SPD-Fraktionschef hadert mit „Heute-Show-Star“ Andrea Nahles
Heiko Wittig (SPD), Fraktionschef der Ampelfraktion aus SPD, FDP und Grünen im nordsächsischen Kreistag, gibt der SPD-Vorsitzenden Andrea Nahles eine Mitschuld. „Ihre ordentliche Arbeit als frühere Sozialministerin hat sie sich mit ihren unsäglichen Äußerungen und ihr unschönes Auftreten völlig zunichte gemacht. Eine Partei, die einen Star der Heute-Show an der Spitze hat, wird nicht zu alter Stärke zurückkehren können, auch wenn das mit unserer und der Politik unserer Landespolitiker nichts zu tun hat, aber leider müssen wir alle darunter leiden.“ Zudem beklagten viele Bürger den deutschen Bürokratenstaat. „Dazu kamen seit 2015 die Fehler, die im Bund in der Asylpolitik begangen wurden und beim Thema Abschiebungen noch heute begangen werden.“
Wittig: Werde Gespräche mit AfD-Politikern nicht ablehnen
Für den künftigen Umgang mit der AfD im Kreistag Nordsachsen, wo die AfD mit 19,4 Prozent nach der CDU zweitstärkste Partei wurde, rät SPD-Mann Wittig zu einem normalen Stil in Sachfragen. „Ich persönlich habe nie Gespräche mit AfD-Politikern abgelehnt und werde das auch in Zukunft nicht tun.

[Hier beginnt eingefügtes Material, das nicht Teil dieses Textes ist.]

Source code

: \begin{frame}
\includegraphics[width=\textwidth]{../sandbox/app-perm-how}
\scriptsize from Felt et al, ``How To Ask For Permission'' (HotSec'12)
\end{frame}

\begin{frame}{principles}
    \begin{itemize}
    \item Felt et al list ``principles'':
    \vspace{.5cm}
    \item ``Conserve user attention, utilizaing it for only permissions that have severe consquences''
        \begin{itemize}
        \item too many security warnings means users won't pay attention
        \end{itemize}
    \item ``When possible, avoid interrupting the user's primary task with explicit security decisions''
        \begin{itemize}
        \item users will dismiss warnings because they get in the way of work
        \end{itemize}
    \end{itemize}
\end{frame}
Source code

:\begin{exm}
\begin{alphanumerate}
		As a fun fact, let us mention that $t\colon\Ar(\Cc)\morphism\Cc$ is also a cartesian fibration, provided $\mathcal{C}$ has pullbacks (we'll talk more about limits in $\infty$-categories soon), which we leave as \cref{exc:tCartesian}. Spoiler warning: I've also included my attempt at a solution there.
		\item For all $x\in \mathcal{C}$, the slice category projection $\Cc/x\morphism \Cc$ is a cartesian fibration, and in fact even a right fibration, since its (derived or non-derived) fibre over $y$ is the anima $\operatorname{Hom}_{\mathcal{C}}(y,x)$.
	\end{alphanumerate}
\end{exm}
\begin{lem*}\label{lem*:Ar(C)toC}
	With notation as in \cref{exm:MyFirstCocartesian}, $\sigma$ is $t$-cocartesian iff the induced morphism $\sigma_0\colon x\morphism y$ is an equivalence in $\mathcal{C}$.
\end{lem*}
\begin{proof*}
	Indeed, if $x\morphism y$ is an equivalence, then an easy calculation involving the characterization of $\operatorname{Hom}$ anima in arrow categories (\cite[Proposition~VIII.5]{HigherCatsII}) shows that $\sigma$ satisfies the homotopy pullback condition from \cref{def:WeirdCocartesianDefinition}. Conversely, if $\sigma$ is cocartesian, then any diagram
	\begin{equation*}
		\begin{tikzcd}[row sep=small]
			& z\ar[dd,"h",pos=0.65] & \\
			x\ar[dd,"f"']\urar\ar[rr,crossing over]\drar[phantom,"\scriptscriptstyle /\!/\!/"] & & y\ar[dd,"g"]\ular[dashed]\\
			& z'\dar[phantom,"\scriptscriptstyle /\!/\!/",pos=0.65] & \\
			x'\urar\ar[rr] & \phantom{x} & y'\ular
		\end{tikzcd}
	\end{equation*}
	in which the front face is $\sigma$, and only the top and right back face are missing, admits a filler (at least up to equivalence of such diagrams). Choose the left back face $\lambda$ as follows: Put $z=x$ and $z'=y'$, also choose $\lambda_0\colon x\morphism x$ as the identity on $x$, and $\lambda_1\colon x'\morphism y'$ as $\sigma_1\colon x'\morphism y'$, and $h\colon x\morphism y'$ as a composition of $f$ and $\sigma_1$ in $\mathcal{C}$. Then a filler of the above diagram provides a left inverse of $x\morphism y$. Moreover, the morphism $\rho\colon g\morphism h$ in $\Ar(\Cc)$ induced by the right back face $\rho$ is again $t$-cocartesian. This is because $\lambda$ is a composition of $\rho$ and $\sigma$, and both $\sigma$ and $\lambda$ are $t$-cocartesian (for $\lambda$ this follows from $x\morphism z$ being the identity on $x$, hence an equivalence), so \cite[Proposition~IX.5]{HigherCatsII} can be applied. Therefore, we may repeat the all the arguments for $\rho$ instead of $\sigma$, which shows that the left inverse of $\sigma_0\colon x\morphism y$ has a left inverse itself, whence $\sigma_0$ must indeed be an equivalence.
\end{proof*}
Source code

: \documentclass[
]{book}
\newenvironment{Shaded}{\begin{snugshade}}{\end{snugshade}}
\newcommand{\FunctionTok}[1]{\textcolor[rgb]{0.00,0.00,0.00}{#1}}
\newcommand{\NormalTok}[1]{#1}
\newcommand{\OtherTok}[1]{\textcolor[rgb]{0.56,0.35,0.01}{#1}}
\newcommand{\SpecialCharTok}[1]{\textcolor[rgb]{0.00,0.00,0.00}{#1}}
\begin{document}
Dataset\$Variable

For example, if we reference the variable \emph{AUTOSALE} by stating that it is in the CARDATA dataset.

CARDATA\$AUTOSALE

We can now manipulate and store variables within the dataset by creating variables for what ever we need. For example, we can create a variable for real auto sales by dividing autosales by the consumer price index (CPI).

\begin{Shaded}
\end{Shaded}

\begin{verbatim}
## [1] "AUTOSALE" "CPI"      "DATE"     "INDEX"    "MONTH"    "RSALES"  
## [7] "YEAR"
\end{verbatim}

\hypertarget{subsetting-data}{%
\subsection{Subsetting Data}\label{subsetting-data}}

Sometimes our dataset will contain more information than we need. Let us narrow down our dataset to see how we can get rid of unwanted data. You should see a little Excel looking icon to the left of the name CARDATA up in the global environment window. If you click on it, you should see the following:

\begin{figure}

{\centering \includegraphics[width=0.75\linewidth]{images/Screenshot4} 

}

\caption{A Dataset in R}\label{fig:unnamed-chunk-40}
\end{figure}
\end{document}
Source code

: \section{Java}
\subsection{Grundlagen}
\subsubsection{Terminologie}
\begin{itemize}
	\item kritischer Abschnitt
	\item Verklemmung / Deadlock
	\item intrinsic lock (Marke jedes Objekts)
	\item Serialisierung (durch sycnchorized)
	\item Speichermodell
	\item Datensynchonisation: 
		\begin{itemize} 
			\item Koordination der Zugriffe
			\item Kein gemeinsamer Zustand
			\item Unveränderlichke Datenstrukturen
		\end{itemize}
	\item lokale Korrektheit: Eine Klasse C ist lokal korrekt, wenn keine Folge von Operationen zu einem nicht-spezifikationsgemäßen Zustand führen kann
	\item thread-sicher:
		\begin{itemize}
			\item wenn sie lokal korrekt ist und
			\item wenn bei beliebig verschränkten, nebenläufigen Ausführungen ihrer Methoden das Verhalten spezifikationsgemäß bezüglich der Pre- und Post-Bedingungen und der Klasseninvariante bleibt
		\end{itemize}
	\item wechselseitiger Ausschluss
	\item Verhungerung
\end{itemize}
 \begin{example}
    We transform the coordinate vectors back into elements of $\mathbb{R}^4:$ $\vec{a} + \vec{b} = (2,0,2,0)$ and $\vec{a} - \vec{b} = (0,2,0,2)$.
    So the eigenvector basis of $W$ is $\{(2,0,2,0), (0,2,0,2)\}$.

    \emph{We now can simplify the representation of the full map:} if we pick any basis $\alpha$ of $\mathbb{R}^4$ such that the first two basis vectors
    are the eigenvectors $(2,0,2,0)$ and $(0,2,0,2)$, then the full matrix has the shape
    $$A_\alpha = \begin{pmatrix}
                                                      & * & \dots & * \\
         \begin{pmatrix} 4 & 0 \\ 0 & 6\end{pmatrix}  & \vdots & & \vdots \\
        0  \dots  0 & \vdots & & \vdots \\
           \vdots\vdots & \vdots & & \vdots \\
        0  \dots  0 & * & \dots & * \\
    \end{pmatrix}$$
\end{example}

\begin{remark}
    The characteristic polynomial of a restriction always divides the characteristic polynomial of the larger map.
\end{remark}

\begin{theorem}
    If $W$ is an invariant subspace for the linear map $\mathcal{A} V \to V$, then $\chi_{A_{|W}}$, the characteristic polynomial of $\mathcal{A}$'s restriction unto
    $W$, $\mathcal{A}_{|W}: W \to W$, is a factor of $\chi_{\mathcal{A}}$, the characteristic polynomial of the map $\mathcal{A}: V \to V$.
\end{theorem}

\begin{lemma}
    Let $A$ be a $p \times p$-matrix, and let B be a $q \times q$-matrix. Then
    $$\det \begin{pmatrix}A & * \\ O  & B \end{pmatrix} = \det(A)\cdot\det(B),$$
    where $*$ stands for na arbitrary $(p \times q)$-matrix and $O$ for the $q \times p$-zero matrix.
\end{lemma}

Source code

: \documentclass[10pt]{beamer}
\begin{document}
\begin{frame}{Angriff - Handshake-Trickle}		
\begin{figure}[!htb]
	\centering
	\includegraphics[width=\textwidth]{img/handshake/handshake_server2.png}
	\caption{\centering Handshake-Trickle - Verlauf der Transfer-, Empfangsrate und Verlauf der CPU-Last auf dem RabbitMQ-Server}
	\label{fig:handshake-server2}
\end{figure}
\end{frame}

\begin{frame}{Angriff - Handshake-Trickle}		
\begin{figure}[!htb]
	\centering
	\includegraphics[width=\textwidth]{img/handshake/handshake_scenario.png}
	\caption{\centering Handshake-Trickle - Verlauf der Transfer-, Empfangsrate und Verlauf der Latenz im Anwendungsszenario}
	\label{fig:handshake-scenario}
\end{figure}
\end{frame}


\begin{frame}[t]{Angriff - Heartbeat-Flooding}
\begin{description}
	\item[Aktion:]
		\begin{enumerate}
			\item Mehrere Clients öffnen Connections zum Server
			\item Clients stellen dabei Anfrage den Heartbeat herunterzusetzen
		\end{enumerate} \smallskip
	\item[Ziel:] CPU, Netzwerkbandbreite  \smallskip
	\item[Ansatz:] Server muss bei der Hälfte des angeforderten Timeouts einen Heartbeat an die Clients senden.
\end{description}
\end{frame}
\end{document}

In einem sachlichen Diskurs muss deutlich werden, wer die bessere Politik anzubieten hat. Ich bin davon überzeugt, dass wir das sein werden.“ Hinzu käme, dass die neuen AfD-Kreisräte ihre Arbeit nicht fernab der Realitäten machen könnten. „Was ich bisher von ihnen gehört habe, hat mit Realpolitik nicht viel zu tun, aber schauen wir mal, ob sie sich in demokratische Entscheidungsprozesse einbringen wollen oder sich mit reiner Contra-Politik ins Abseits stellen.“
Borna: Linke schließt jede Zusammenarbeit mit AfD aus
Anders die Strategie in Borna, wo die AfD mit 22,7 Prozent knapp hinter der Linken zweitstärkste Partei im Stadtrat wurde: Linken-Fraktionschefin Ines Graichen sieht hier keinerlei Basis für ein Miteinander. "Wir wollen mit allen demokratischen Kräften zusammenarbeiten, das schließt die AfD aus", so Graichen. Für Holger Luedtke, Chef des Linken-Kreisverbandes Westsachsen, liegen die Gründe für das Erstarken der AfD vor allem in der sozialen Spaltung der Gesellschaft. "Das Mantra "nie ging es uns so gut wie jetzt", trifft eben nicht auf eine Mehrheit der Gesellschaft zu. Wenn man hinter die Fassaden der schmucken Innenstädte schaut, erkennt man Leerstand und Überalterung."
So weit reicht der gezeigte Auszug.